Julie sorry you feel sick honey re late implantation it does give me some hope as i do have pains in my (.)(.) today for the first time this month  but that might be af on way .Last month i had loads of symptoms i think that was because my body was getting used to the change after op   and this month has been nothing really   apart from today  

Emsyg sorry about your bfn   when is your af due ?

Smark hope you are ok  

Missyb hello hope you are busy  

WBG


----------



## Smark (Jan 6, 2008)

Hello everyone

Just a quickie from me. Football is about to start and it's a crucial match 

Hope eveyone is doing ok  

I'm alright - bit frustrated as I still haven't had full flow af, just the spotting, discolouration. 
Wish I'd just come on so I could focus on new cycle. To be honest though I'm not due till Friday, it's just that I always have the discoloured cm a couple of days before af, so thought that as it started on Sunday I'd be on by now  

Looks like a long bout of pre af! Hope that doesn't mean I have a problem with hormones or anything?

Af pains are getting sharper though and (.)(.) less sore so shouldn't have to wait much longer. 

Oh and it's defo not IB as the tests I have done are all BFN. 

Love to everyone

Sarah xxxx


----------



## EmsyG (Jan 2, 2008)

Morning everyone. AF arrived this morning so am feeling all crampy and horrid. The weather's pants too so I can't even get out into my garden and cheer myself up! One thing AF turning up means is that my cycles are now really regular and my hormones are obviously working better from my prog result earlier this month, so it "ought" to be easier in the future. We've got our next clinic appt in June so I wonder what my cons will say then as I'm ov'ing regularly. I'm kind of fed up of hearing "It'll happen to you when you least expect it, maybe you're thinking about it and stressing too much!". How am I supposed to NOT do that?!   

Anyway!
Smark - Sorry AF's being all dithery. Have some good hard nookie lol, always prompts mine into appearing   

Wbg - How're you doing hun? I think you're right and our cycles are synchronising. How weird's that?! I know it happens when a group of women live together but not via the internet?!     

Rachy - Hope your dd's feeling better today and is back at school giving you some peace   Still avoiding the tests?   

JJR & Madison - When are you both due to test? I've lost track! 

Amanda - How're things with you? 

I have tons of things to do today, and really can't decide which to do first! I've some paperwork to find for my solicitor but no idea where in the study it is. Grrrrrrrr. Might have to have a bit of a filing mission.......... Have a good day everyone! x


----------



## fabizzy (Jul 27, 2007)

Hi emsy  sorry about the witch hun she is a real cow   I hope you manage to do your office work, I hate it  

Hello Amanda  You are being a good girl and not obsessing to much this month.  I hope this is the month  

Hello smark sorry the witch is playing games with you and being a right pain in the bum.  Sorry about the bfn aswell   

Wbg any news on testing have you done one yet  

Madison how are you today hun  

JJR hope you are well 

Bea where are you 

This morning I had a huge wave of sickness in the car, I came back and had some breakfast and felt a little better but just now I was nearly sick  I am not going to get too excited because there is a bug going around at school and one of the symptoms is feeling sick so  it could be that. 

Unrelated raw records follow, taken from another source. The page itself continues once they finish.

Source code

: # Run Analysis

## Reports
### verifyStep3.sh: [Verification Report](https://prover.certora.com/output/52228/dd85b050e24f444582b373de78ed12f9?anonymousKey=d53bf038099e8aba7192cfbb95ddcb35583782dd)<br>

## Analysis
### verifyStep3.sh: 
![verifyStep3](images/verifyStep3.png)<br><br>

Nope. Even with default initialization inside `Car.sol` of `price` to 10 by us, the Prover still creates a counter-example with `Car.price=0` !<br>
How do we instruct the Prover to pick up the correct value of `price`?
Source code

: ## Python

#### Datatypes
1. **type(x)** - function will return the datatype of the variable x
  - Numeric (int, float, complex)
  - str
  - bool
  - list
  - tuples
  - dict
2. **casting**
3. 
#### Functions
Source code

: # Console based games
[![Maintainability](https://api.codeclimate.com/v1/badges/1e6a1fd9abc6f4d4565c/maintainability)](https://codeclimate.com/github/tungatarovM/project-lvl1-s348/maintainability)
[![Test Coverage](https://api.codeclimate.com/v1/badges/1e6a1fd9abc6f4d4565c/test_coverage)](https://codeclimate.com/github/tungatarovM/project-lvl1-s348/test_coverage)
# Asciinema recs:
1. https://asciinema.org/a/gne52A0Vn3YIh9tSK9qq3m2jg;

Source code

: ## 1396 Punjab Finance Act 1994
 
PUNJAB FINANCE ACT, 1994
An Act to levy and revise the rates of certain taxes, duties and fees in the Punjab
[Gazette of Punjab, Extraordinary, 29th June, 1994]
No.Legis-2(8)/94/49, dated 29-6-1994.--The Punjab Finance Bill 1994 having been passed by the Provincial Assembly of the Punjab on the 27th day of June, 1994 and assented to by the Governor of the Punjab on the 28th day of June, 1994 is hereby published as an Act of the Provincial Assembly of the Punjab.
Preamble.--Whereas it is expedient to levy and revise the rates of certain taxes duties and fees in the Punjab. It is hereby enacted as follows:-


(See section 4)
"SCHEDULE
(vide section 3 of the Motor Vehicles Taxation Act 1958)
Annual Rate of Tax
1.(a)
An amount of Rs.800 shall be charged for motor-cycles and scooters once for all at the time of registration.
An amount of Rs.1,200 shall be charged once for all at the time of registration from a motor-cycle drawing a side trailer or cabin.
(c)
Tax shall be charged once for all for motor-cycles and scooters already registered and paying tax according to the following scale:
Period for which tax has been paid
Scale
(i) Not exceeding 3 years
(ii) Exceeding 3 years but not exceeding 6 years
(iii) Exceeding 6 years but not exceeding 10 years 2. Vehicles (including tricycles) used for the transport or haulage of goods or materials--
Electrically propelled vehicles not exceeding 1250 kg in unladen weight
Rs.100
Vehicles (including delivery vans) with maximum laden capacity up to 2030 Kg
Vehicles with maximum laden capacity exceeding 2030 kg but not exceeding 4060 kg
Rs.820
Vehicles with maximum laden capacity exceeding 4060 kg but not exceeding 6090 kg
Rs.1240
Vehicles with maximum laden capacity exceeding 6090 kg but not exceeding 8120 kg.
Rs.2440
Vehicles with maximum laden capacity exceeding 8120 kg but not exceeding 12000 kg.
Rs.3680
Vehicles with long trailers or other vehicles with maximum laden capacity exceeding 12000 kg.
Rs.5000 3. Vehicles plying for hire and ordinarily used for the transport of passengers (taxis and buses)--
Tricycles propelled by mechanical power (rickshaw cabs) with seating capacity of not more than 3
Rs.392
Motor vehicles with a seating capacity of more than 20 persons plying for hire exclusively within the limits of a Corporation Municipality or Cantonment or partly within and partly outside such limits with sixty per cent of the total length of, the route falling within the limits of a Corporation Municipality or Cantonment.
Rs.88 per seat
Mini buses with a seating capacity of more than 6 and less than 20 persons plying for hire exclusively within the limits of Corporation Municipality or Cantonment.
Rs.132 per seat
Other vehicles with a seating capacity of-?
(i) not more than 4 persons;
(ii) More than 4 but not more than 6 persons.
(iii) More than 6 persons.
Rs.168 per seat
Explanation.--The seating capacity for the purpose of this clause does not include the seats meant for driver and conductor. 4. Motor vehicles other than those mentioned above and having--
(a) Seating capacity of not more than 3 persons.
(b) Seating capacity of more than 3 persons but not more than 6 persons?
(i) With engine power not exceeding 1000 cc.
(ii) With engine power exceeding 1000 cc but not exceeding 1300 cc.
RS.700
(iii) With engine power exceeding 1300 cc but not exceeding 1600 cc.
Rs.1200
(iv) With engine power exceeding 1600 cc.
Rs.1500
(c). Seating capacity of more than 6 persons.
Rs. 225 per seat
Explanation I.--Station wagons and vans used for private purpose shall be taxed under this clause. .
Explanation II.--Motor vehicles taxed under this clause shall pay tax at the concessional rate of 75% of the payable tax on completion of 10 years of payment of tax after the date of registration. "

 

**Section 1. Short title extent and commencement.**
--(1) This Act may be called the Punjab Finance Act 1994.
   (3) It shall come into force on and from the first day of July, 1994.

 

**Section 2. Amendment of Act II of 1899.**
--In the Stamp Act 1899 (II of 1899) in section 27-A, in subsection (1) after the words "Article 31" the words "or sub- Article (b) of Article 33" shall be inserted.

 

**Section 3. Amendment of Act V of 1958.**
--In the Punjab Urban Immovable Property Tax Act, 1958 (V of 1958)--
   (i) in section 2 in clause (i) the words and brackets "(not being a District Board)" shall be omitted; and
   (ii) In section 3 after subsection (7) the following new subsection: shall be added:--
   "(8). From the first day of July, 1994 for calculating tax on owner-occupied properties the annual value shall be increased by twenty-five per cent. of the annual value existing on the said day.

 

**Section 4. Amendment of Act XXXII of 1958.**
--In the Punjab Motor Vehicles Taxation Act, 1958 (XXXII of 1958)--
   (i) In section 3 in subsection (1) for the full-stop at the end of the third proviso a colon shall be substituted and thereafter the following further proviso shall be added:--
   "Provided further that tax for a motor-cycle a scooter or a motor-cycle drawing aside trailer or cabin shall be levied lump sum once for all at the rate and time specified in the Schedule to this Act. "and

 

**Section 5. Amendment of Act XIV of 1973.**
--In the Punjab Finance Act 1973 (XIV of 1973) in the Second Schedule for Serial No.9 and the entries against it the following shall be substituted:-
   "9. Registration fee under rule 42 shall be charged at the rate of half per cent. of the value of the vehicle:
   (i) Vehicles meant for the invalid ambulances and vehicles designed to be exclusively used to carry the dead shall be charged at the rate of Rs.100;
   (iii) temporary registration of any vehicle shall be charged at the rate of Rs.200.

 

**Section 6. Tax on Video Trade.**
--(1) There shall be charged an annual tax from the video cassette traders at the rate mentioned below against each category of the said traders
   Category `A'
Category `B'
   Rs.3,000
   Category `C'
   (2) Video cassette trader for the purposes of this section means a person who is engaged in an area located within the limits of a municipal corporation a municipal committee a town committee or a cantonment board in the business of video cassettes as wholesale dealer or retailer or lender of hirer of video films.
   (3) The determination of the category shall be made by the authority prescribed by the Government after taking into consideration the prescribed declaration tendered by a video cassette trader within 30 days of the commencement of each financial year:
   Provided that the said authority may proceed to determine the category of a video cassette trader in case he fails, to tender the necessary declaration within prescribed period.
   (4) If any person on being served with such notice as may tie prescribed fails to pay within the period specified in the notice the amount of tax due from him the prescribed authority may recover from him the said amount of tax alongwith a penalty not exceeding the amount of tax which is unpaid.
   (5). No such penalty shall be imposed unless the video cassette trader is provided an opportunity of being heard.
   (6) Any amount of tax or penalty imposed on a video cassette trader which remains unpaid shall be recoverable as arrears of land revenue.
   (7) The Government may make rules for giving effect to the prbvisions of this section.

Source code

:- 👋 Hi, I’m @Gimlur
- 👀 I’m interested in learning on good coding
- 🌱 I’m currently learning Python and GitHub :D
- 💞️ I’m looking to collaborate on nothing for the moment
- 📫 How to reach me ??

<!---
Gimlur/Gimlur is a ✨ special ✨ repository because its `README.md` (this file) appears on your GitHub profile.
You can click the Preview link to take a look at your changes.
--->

Well back later as have to be busy now

Rachelxxxxxxxxxxxx


----------



## mummyclaire (Sep 17, 2007)

Hi Rachel got my fingers crossed for you hun xx


----------



## fabizzy (Jul 27, 2007)

Thanks hun   Nice to hear from you. I hope you and little bubba are well   

Rachelxxxxxxxxxxxxxxxx


----------



## wouldbegreat (Sep 25, 2007)

I tested this morning i caved in was going to leave it   im afraid   i have known all along it wasn't going to happen this month don't know why  

I am still in with a chance as by temp chart i ov'd 2 days later so this would make me 11DPO   I should have af today so we shall see just want it over now and move on   

I get to open my clearblue fertility monitor if af arrives   so i have a new toy and we won't have to do that massive   marathon we did   it has been a hard month for both of us  

Sorry no personals i will be back later i am going to do some painting got loads left to do but it keeps me busy  

I will let you know if af arrives  

Wouldbegreat


----------



## 1979Bea (Apr 11, 2008)

Hi everyone,

Well I had some good news on Monday. Went to my GP and she's put me on Metformin (yeyyy) so am really hoping this will make me have regular AF's (or none at all for 9 months would be even better teehee!). And she's written to hospital for lap & dye test and hyproscopy (or however you spell it) so its go go go at the moment which is fab. My boss is leaving work this week for maternity leave so it's a bit unsettling at work too as have new boss to deal with soon!!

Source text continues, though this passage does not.